Stored data entries:
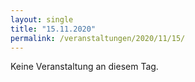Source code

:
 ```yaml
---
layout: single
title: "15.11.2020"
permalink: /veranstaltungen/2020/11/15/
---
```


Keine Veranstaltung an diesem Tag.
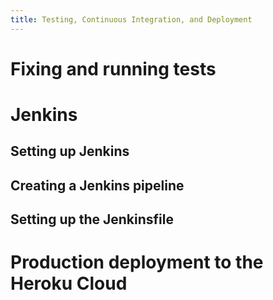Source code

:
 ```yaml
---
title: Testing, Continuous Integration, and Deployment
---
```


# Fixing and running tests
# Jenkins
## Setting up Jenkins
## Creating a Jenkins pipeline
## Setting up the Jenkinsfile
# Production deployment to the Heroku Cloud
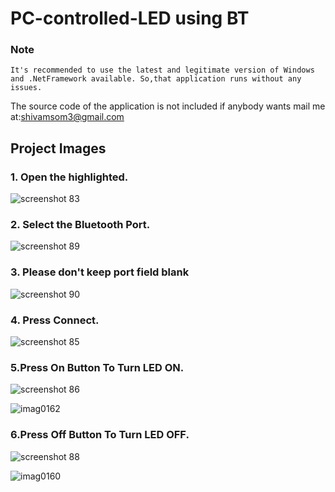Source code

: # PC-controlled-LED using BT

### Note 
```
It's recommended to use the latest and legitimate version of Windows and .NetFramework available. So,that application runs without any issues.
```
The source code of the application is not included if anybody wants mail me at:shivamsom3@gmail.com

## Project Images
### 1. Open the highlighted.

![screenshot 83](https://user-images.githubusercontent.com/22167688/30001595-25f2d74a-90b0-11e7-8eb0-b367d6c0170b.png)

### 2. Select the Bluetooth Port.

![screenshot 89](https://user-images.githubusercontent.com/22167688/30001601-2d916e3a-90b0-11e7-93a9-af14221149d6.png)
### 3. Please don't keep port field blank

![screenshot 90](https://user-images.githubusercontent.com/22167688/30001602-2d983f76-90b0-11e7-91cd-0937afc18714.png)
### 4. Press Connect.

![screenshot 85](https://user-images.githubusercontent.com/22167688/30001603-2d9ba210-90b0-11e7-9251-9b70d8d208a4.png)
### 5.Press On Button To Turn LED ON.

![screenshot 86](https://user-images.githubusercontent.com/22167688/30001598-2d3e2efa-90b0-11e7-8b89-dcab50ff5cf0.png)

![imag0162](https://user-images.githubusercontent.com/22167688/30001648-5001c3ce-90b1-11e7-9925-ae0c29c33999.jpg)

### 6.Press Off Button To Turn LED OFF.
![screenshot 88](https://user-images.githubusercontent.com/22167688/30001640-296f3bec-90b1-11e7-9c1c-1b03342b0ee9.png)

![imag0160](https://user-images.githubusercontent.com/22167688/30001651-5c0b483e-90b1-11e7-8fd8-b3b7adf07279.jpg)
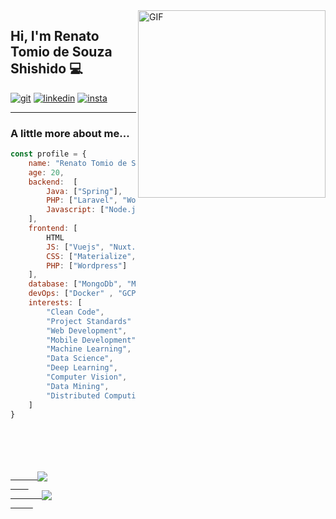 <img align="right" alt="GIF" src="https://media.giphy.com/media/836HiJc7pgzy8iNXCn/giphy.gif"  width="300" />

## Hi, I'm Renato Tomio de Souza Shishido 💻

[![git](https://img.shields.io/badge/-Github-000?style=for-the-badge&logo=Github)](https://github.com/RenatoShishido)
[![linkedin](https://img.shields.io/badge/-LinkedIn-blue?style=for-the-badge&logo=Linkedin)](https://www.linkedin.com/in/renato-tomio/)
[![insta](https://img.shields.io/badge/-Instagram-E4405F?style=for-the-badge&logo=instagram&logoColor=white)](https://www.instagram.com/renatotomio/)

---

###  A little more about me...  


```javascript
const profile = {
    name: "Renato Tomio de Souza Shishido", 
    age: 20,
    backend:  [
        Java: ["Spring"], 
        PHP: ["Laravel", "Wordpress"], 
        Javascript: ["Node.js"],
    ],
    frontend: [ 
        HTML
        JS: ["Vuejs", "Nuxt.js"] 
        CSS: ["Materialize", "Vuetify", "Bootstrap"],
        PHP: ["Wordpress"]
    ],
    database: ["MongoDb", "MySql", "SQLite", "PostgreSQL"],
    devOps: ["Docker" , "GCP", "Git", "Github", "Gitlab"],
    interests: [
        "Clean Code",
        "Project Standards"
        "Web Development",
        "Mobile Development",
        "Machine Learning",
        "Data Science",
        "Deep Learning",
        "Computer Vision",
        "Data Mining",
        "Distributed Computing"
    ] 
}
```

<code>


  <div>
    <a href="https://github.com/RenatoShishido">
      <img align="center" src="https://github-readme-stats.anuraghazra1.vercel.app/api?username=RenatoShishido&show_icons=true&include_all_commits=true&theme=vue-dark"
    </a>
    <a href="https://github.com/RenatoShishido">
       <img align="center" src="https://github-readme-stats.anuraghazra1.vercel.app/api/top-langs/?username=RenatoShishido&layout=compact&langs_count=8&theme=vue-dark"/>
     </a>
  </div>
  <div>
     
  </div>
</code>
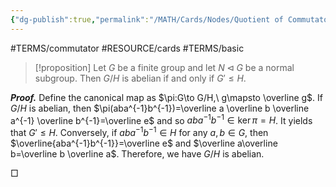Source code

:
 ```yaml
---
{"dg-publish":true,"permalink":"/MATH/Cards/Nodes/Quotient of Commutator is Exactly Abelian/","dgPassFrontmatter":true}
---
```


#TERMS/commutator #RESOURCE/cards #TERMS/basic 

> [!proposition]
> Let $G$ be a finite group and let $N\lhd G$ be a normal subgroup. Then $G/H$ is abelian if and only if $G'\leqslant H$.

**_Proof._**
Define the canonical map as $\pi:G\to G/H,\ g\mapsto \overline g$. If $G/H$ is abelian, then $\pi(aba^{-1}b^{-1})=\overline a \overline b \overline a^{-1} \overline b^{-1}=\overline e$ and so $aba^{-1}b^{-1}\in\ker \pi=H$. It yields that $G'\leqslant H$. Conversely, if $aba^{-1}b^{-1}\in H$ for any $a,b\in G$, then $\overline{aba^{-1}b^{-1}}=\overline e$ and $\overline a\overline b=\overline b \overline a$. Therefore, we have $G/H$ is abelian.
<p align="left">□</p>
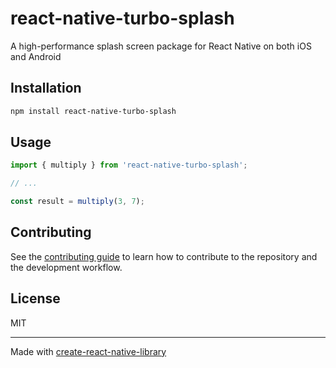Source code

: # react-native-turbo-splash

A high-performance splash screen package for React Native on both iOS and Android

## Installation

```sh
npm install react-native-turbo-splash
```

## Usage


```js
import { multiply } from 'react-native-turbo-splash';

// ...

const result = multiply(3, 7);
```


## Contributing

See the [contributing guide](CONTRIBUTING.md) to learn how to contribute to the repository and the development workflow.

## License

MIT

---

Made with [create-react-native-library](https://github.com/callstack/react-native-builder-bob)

REQUIRED WORK:
Copy all lines above containing the string "splash".

TASK RESULT:
: # react-native-turbo-splash
A high-performance splash screen package for React Native on both iOS and Android
npm install react-native-turbo-splash
import { multiply } from 'react-native-turbo-splash';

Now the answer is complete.